28.6. T.A.R. LAZIO, SEZ. III, 12 DICEMBRE 2009, N. 12387


Abstract


Il comma 1, lett. c) dell’art. 38 preclude la partecipazione alle gare d’appalto (e la stipulazione dei relativi contratti) ai soggetti “nei cui confronti è stata pronunciata sentenza di condanna passata in giudicato, o emesso decreto penale di condanna divenuto irrevocabile, oppure sentenza di applicazione della pena su richiesta, ai sensi dell'articolo 444 del codice di procedura penale, per reati gravi in danno dello Stato o della Comunità che incidono sulla moralità professionale”; il successivo comma 2 stabilisce che “il candidato o il concorrente attesta il possesso dei requisiti mediante dichiarazione sostitutiva in conformità alle disposizioni del d.P.R. 28 dicembre 2000, n. 445, in cui indica anche le eventuali condanne per le quali abbia beneficiato della non menzione”.
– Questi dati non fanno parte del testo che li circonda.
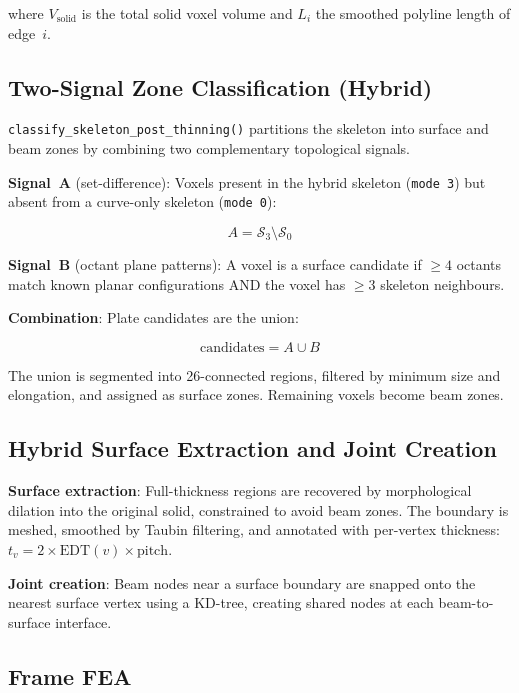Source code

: \documentclass[a4paper, 11pt, openany]{report}
\begin{document}
where $V_{\text{solid}}$ is the total solid voxel volume and $L_i$ the smoothed
polyline length of edge~$i$.


\subsection{Two-Signal Zone Classification (Hybrid)}
\label{sec:alg-zone}

\texttt{classify\_skeleton\_post\_thinning()} partitions the skeleton into
surface and beam zones by combining two complementary topological signals.

\textbf{Signal~A} (set-difference): Voxels present in the hybrid skeleton
(\texttt{mode~3}) but absent from a curve-only skeleton (\texttt{mode~0}):

\begin{equation}
\label{eq:signal-a}
A = \mathcal{S}_3 \setminus \mathcal{S}_0
\end{equation}

\textbf{Signal~B} (octant plane patterns): A voxel is a surface candidate if
$\ge 4$ octants match known planar configurations AND the voxel has $\ge 3$
skeleton neighbours.

\textbf{Combination}: Plate candidates are the union:

\begin{equation}
\label{eq:zone-union}
\text{candidates} = A \cup B
\end{equation}

The union is segmented into 26-connected regions, filtered by minimum size and
elongation, and assigned as surface zones.  Remaining voxels become beam zones.


\subsection{Hybrid Surface Extraction and Joint Creation}

\textbf{Surface extraction}: Full-thickness regions are recovered by
morphological dilation into the original solid, constrained to avoid beam zones.
The boundary is meshed, smoothed by Taubin filtering, and annotated with
per-vertex thickness: $t_v = 2 \times \text{EDT}(v) \times \text{pitch}$.

\textbf{Joint creation}: Beam nodes near a surface boundary are snapped onto
the nearest surface vertex using a KD-tree, creating shared nodes at each
beam-to-surface interface.


\subsection{Frame FEA}
\label{sec:alg-fea}
\end{document}

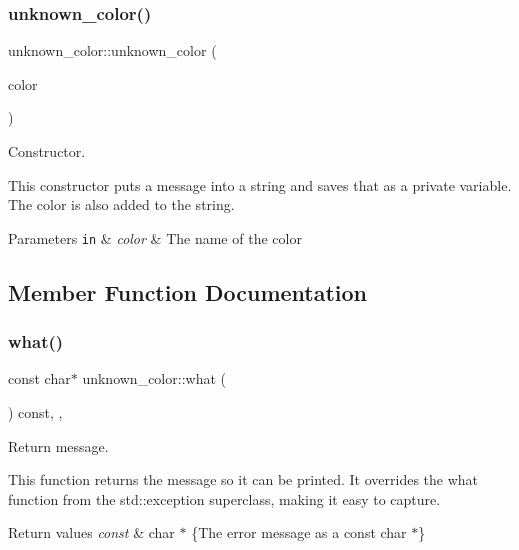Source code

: \subsubsection{\texorpdfstring{unknown\+\_\+color()}{unknown\_color()}}
{\footnotesize\ttfamily unknown\+\_\+color\+::unknown\+\_\+color (\begin{DoxyParamCaption}\item[{const std\+::string}]{color }\end{DoxyParamCaption})\hspace{0.3cm}{\ttfamily [inline]}}



Constructor. 

This constructor puts a message into a string and saves that as a private variable. The color is also added to the string.


\begin{DoxyParams}[1]{Parameters}
\mbox{\tt in}  & {\em color} & The name of the color \\
\hline
\end{DoxyParams}


\subsection{Member Function Documentation}
\mbox{\label{classunknown__color_a3340e3af5b5f734727b73ddf25df3265}} 
\subsubsection{\texorpdfstring{what()}{what()}}
{\footnotesize\ttfamily const char$\ast$ unknown\+\_\+color\+::what (\begin{DoxyParamCaption}{ }\end{DoxyParamCaption}) const\hspace{0.3cm}{\ttfamily [inline]}, {\ttfamily [override]}, {\ttfamily [noexcept]}}



Return message. 

This function returns the message so it can be printed. It overrides the what function from the std\+::exception superclass, making it easy to capture.


\begin{DoxyRetVals}{Return values}
{\em const} & char $\ast$ \{The error message as a const char $\ast$\} \\
\hline
\end{DoxyRetVals}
È allora evidente che, mentre la causa di esclusione contemplata dalla menzionata lett. c) richiede un’attività valutativa in ordine alla gravità del reato, finalizzata a verificare se lo stesso possa o non incidere sulla moralità professionale del concorrente, l’accertata sussistenza del mendacio, comporta, almeno per la normativa nazionale, l’automatica decadenza dai “benefici” (nella specie, l’aggiudicazione) e l’impossibilità di contrattare con l’amministrazione per un anno (cfr. art. 38, comma 1, lett. h, cod. contr.; la disposizione va letta in collegamento con l’art. 27, comma 2, lett. s, d.P.R. n. 34 del 2000, che prevede l’iscrizione nel casellario di “eventuali falsità nelle dichiarazioni rese in merito ai requisiti e alle condizioni rilevanti per la partecipazione alle procedure di gara, accertate in esito alla procedura di cui all’articolo 10, comma 1-quater, della Legge”).